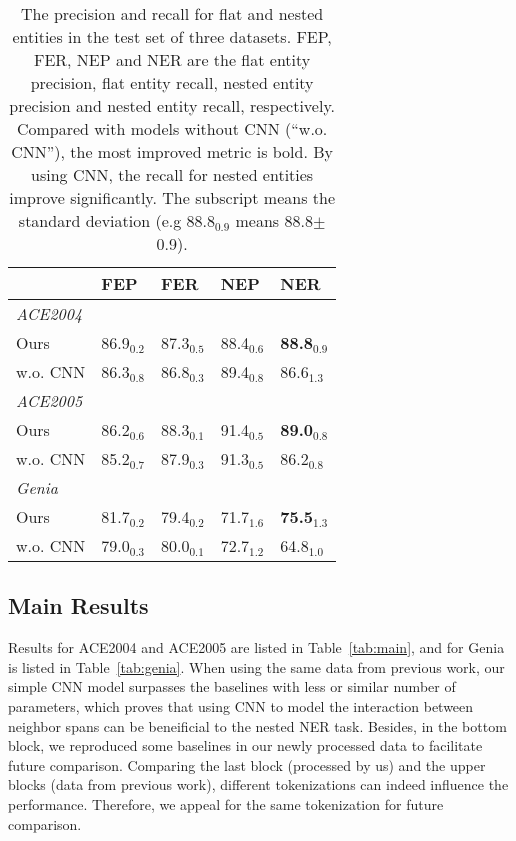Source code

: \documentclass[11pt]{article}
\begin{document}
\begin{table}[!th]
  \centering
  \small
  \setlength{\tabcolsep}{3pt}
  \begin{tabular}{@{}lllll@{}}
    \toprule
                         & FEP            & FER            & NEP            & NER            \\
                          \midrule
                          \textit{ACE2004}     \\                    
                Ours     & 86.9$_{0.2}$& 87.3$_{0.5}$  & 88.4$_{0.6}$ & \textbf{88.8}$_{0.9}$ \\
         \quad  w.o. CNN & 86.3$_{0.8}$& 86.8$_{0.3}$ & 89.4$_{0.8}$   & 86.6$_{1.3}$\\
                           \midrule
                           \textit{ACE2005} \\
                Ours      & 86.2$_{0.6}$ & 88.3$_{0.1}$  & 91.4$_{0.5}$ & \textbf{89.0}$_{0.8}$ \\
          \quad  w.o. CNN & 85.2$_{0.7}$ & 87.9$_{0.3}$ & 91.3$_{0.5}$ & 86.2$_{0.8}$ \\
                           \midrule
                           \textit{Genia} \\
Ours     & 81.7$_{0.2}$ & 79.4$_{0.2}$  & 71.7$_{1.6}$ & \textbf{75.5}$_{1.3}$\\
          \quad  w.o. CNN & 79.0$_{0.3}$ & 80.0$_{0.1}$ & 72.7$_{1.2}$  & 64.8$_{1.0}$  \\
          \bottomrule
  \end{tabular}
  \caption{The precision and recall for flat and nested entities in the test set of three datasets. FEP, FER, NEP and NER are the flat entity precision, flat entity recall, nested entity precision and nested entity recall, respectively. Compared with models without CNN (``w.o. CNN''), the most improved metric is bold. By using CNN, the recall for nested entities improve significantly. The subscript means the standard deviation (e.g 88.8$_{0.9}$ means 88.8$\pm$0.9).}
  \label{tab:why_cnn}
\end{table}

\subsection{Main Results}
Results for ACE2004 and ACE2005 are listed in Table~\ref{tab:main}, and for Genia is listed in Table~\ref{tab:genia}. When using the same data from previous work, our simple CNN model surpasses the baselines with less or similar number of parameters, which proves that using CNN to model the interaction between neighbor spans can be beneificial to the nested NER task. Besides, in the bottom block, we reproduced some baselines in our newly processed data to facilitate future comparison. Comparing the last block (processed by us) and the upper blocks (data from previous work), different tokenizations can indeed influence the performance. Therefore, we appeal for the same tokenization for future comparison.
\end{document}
########################################
Only the number is wanted: how many lines in the data include the word "using"?

Answer to this problem:
2